Succar initially worked with fellow FIU students to produce new versions of Jackson's songs in a Latin style. The music was rewritten to include tropical rhythms from the Caribbean. Other influences were jazz, world music and American pop. Succar wanted high-profile singers to provide the vocals for the album. Kevin Ceballo was the first artist to sign up, followed by Tito Nieves. Nieves was initially reluctant due to other commitments, but a backing vocalist who was involved in the project contacted him directly; after listening to a demo of a track from the album Nieves agreed to take part. He recorded two tracks for the album, and his involvement helped Succar bring several other prominent vocalists on board; these include salsa singers La India, Michael Stuart, Jon Secada, Jean Rodríguez, Obie Bermúdez and Jennifer Peña. Secada had previously recorded with Jackson on the 2001 charity single What More Can I Give.

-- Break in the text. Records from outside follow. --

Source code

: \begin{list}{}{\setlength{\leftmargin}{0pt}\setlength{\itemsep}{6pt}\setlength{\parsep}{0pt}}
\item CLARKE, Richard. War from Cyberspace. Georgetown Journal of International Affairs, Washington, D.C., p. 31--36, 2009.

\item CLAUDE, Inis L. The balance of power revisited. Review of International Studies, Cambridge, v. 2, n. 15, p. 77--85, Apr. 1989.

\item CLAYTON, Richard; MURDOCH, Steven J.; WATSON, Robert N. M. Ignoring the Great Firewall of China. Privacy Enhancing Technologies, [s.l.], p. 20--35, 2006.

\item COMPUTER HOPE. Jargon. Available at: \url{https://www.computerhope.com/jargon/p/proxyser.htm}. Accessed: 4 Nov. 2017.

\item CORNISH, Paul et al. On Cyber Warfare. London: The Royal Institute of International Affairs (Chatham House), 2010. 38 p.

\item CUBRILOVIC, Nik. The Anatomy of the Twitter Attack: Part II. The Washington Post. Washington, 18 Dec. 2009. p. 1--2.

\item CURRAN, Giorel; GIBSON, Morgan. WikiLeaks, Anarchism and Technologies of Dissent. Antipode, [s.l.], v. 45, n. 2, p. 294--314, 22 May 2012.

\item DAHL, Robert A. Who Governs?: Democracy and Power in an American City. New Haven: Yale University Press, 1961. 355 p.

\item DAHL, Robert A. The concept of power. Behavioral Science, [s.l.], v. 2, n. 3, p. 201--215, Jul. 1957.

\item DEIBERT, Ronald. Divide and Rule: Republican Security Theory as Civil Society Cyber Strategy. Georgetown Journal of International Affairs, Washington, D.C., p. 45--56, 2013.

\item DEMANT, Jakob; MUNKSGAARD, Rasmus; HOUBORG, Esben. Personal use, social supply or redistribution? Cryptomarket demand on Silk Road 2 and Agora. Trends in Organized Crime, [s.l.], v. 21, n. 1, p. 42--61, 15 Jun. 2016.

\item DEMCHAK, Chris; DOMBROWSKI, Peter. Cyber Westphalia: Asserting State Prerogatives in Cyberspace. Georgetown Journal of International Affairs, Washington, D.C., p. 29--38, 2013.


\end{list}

In total around 90 musicians have contributed to the album. Recording has taken place in several major US cities, as well as in Puerto Rico and Peru.

==Performances==
In late 2012 Succar and the Unity Project performed as the showcase act at a TEDx event at Florida International University. Featured performers included Judith Hill, Sheila E. and Jean Rodríguez. Hill had previously sung with Jackson during rehearsals for the cancelled This Is It concerts. The Miami nightclub Ball & Chain hosted the group in June 2015. A special performance was captured on video at the headquarters of SiriusXM satellite radio in December 2015, and a full show was delivered in Aruba at the Caribbean Sea Jazz Festival in September 2016. The group performed at the October 2018 Miami Salsa Conference.

==Album track listing==
An album containing 12 tracks produced by Unity was released in April 2015.

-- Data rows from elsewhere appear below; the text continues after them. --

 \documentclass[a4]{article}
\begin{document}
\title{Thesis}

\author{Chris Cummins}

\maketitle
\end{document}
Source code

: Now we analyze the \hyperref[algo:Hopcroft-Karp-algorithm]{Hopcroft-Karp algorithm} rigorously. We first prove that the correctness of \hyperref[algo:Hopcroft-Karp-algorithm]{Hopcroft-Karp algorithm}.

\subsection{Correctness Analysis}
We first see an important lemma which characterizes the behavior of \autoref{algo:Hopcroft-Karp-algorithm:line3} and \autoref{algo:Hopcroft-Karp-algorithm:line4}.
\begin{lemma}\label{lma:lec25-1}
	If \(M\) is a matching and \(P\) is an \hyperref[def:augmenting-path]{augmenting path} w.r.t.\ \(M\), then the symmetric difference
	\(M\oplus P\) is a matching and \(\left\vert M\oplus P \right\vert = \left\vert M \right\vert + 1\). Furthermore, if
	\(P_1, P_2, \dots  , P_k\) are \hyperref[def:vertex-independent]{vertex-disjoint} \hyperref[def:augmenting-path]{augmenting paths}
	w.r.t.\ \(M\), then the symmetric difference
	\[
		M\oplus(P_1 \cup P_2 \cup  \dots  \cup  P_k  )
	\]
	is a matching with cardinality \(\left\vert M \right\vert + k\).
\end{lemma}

All tracks feature Tony Succar.
1. "I Want You Back" (Tito Nieves) – 4:43
2. "Billie Jean" (Jean Rodríguez) – 5:03
3. "Man in the Mirror" (Kevin Ceballo) – 5:09
4. "Sera Que No Me Amas" (Michael Stuart) – 4:43
5. "Earth Song" (La India) – 6:26
6. "Human Nature" (Jon Secada) – 4:13
7. "Todo Mi Amor Eres Tú" (Jennifer Peña and Obie Bermúdez) – 4:25
8. "Black or White" (Kevin Ceballo) – 4:20
9. "Smooth Criminal" (Jean Rodríguez) – 4:40
10. "They Don't Care About Us" (Kevin Ceballo) – 5:06
11. "Thriller" (Kevin Ceballo) – 4:35
12. "You Are Not Alone" (Tito Nieves and Tito Nieves Jr.) – 5:05

==Singles==
A single from the album, "I Want You Back", was released in September 2012.

A second single entitled "Sera que no me amas" was released through iTunes on October 17, 2012. This is a remake of the 1978 hit "Blame it on the Boogie" by the Jackson 5.

==Personnel==
- Michael Jackson – composer
- Steve Porcaro – composer
- John Bettis – composer
- Rod Temperton – composer
- Tony Succar – primary artist, producer, arranger
- Tito Nieves – primary artist
- Jean Rodríguez – primary artist
- Kevin Ceballo – primary artist
- Michael Stuart – primary artist
- LA INDIA – primary artist
- Jon Secada – primary artist
- Obie Bermudez – primary artist
- Jennifer Pena – primary artist
- Tito Nieves Jr. – primary artist
- Carlos Alvarez – mixing
- Bruce Swedien – mixing
- Nick Valentin – mixing
- Mike Fuller – mastering

==Reception==
Raul Da Gama summarised the album as "Suffice it to say that this is no ordinary Latin Tribute. It is a rocking rhythmic re-invention of the music of Michael Jackson... [a] maddeningly brilliant album. And it’s touching and toe-tapping in equal measure."